Last summer she was an outreach worker for the N.C. Farmworker Health Program, conducting health education classes in Spanish on nutrition, pesticide exposure, and heat illness. She also completed intensive training on farmworker issues in the Southeast, and developed community awareness presentations about farmworker issues.

During summer 2011 she was an intern on the Guatemala Human Rights Commission in Washington, D.C. She edited and translated primary sources documents of immigrant testimonies, and researched and published information about indigenous land rights, maternal health, and special military forces in Guatemala.

Raney studied abroad at the Universidad San Francisco de Quito, in Quito, Ecuador, for the school year 2011 to 2012, and served as an assistant teacher in Davidson's Department of Hispanic Studies.

How My Education at my PC(USA)-Related College Has Prepared Me for Significant Service and Leadership

Republished with permission from The Presbyterian Outlook

I was sitting in my advisor's office a couple of weeks ago, on the edge of a meltdown. Another article had been published that morning; one of the ones that makes me want to scream or cry or both. It was detailing the stories of more undocumented North Carolina families who had been recently separated by deportations. My friends were being deported, and the real reason I was upset because I couldn't figure out what I am supposed to do with my life next year.

In applying for jobs, I kept coming back to the frustration and passion that I felt around issues of injustice that I see in my own state. I couldn't shake the feeling of obligation to stay here and do something about it. At some point in the middle of this outburst of debate, my professor stopped me asked,

"Do you know what your problem is?"

I blabbered something about the fact that I am graduating in a couple of months, and although I have a pretty good idea about what I want my life to look like, I don't know what I should do next year.

"No", he responded. "You're just too darn Presbyterian."

He's a Presbyterian minister, so I guess he's allowed to say that, but it didn't necessarily help my qualms about what I was being called to do. Sometimes I think that he overestimates my knowledge of Presbyterian theology, but his point was a good one. He told me that these doubts and my struggles are good problems and they are very much in line with my reformed tradition.

My education at a Presbyterian college has allowed me not only to critically consider the world and the actors and the inequalities that are present in it, but also to consider where I stand in that world and what my role is in those injustices. Using these concerns and an awareness of the world and the mission to bring heaven to earth, I look for my calling. I am deeply concerned about how my faith and my life are related and what my responsibilities are to those around me, something that the church and my school teaches is very much a part of what my purpose is.

I had to articulate recently why I was drawn to the non-profit work that I have been involved in. Although it didn't seem entirely professional to me, I had to answer through the lens of my faith and my Christian tradition. My education has shown me that everything I do is framed through my ultimate understanding of who God is. Being a missionary to the world means more than being employed by the church.

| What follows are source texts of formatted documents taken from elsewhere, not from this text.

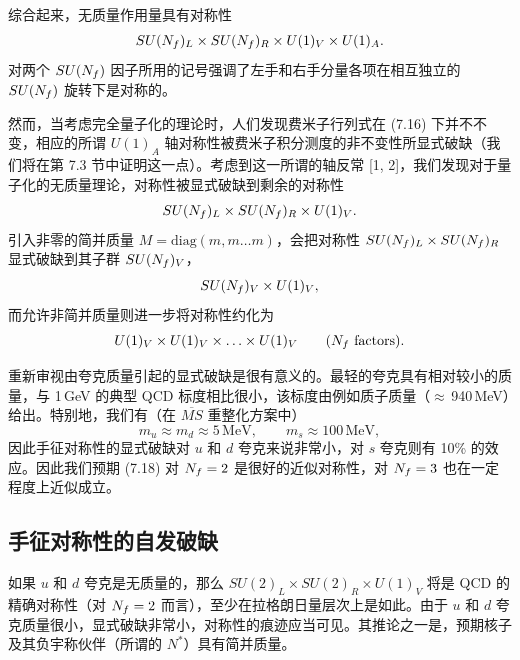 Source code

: 综合起来，无质量作用量具有对称性
\begin{equation}
  SU(\Nf)_L \times SU(\Nf)_R \times U(1)_V \times U(1)_A .
\end{equation}
对两个 $SU(\Nf)$ 因子所用的记号强调了左手和右手分量各项在相互独立的 $SU(\Nf)$ 旋转下是对称的。

然而，当考虑完全量子化的理论时，人们发现费米子行列式在 (7.16) 下并不不变，相应的所谓 $U(1)_A$ 轴对称性被费米子积分测度的非不变性所显式破缺（我们将在第 7.3 节中证明这一点）。考虑到这一所谓的轴反常 [1, 2]，我们发现对于量子化的无质量理论，对称性被显式破缺到剩余的对称性
\begin{equation}
  SU(\Nf)_L \times SU(\Nf)_R \times U(1)_V .
\end{equation}
引入非零的简并质量 $M = \mathrm{diag}(m, m \ldots m)$，会把对称性 $SU(\Nf)_L \times SU(\Nf)_R$ 显式破缺到其子群 $SU(\Nf)_V$，
\begin{equation}
  SU(\Nf)_V \times U(1)_V,
\end{equation}
而允许非简并质量则进一步将对称性约化为
\begin{equation}
  U(1)_V \times U(1)_V \times \ldots \times U(1)_V
  \qquad (\Nf \text{ factors}) .
\end{equation}

重新审视由夸克质量引起的显式破缺是很有意义的。最轻的夸克具有相对较小的质量，与 1\,GeV 的典型 QCD 标度相比很小，该标度由例如质子质量（$\approx$\,940\,MeV）给出。特别地，我们有（在 $\overline{MS}$ 重整化方案中）
\begin{equation}
  m_u \approx m_d \approx 5\,\mathrm{MeV}, \qquad m_s \approx 100\,\mathrm{MeV},
\end{equation}
因此手征对称性的显式破缺对 $u$ 和 $d$ 夸克来说非常小，对 $s$ 夸克则有 10\% 的效应。因此我们预期 (7.18) 对 $\Nf = 2$ 是很好的近似对称性，对 $\Nf = 3$ 也在一定程度上近似成立。

\subsection{手征对称性的自发破缺}

如果 $u$ 和 $d$ 夸克是无质量的，那么 $SU(2)_L \times SU(2)_R \times U(1)_V$ 将是 QCD 的精确对称性（对 $\Nf = 2$ 而言），至少在拉格朗日量层次上是如此。由于 $u$ 和 $d$ 夸克质量很小，显式破缺非常小，对称性的痕迹应当可见。其推论之一是，预期核子及其负宇称伙伴（所谓的 $N^*$）具有简并质量。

It means more than going to seminary or becoming a minister. It means living every day through the light of my faith and that I can be whatever I am called to be, as long as I am good at it and I approach it through the goal of living out the gospel message in the world.

In a religion class that I took my freshman year, we read an essay by Calvin that talked about Christian vocation. I am an Anthropology and Latin American studies major, and although those two might not seem explicitly related to faith, I see them as being very much a direct extension of it. The Calvinistic tradition challenges us to engage in the world and be the hands and feet of Jesus in our own societies.

The ways that I engage and the feelings of frustration or of responsibility that I feel called to are intimately connected to my understanding of my Christian tradition and the way that it has been nurtured throughout my college experience in what I have studied. I still don't know where I will be living next year or where my life will ultimately take me, but I know that it will take me to a place where I am engaged in the world as a missionary and as a Christian.